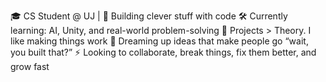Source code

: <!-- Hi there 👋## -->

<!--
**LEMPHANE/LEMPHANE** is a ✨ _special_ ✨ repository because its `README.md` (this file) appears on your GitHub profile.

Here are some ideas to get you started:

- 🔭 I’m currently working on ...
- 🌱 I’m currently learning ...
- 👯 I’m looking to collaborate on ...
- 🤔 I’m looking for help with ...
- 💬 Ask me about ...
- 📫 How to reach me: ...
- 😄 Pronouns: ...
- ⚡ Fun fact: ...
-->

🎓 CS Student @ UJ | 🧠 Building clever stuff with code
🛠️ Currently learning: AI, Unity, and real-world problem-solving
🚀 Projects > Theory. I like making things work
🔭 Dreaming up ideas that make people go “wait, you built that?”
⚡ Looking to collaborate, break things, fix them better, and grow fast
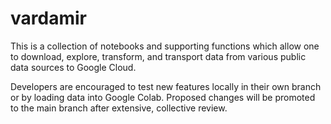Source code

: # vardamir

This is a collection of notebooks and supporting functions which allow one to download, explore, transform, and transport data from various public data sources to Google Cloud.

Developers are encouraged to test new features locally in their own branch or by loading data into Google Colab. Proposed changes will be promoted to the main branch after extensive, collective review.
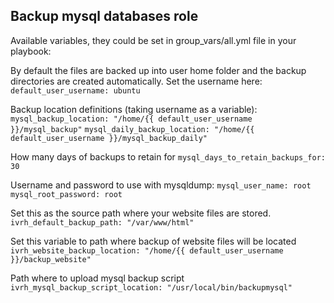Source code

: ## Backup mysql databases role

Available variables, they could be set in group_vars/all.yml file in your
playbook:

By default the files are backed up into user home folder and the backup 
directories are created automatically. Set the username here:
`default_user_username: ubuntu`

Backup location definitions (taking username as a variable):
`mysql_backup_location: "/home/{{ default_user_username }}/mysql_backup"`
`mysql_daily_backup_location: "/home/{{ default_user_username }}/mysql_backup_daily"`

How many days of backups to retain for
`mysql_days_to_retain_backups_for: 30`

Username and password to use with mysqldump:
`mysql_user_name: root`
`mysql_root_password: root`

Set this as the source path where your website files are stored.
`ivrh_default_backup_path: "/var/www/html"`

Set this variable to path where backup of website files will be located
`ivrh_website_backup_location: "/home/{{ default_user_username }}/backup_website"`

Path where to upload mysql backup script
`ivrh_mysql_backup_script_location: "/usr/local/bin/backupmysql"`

********************

## WORK TASK
Please output exactly the lines of the data above, from its first line through the line with "mysql databases role", and nothing else; drop the pictures.

## OUTPUT
Source code

: <!-- Hi there 👋## -->

<!--
**LEMPHANE/LEMPHANE** is a ✨ _special_ ✨ repository because its `README.md` (this file) appears on your GitHub profile.

Here are some ideas to get you started:

- 🔭 I’m currently working on ...
- 🌱 I’m currently learning ...
- 👯 I’m looking to collaborate on ...
- 🤔 I’m looking for help with ...
- 💬 Ask me about ...
- 📫 How to reach me: ...
- 😄 Pronouns: ...
- ⚡ Fun fact: ...
-->

🎓 CS Student @ UJ | 🧠 Building clever stuff with code
🛠️ Currently learning: AI, Unity, and real-world problem-solving
🚀 Projects > Theory. I like making things work
🔭 Dreaming up ideas that make people go “wait, you built that?”
⚡ Looking to collaborate, break things, fix them better, and grow fast
Source code

: # vardamir

This is a collection of notebooks and supporting functions which allow one to download, explore, transform, and transport data from various public data sources to Google Cloud.

Developers are encouraged to test new features locally in their own branch or by loading data into Google Colab. Proposed changes will be promoted to the main branch after extensive, collective review.
Source code

: ## Backup mysql databases role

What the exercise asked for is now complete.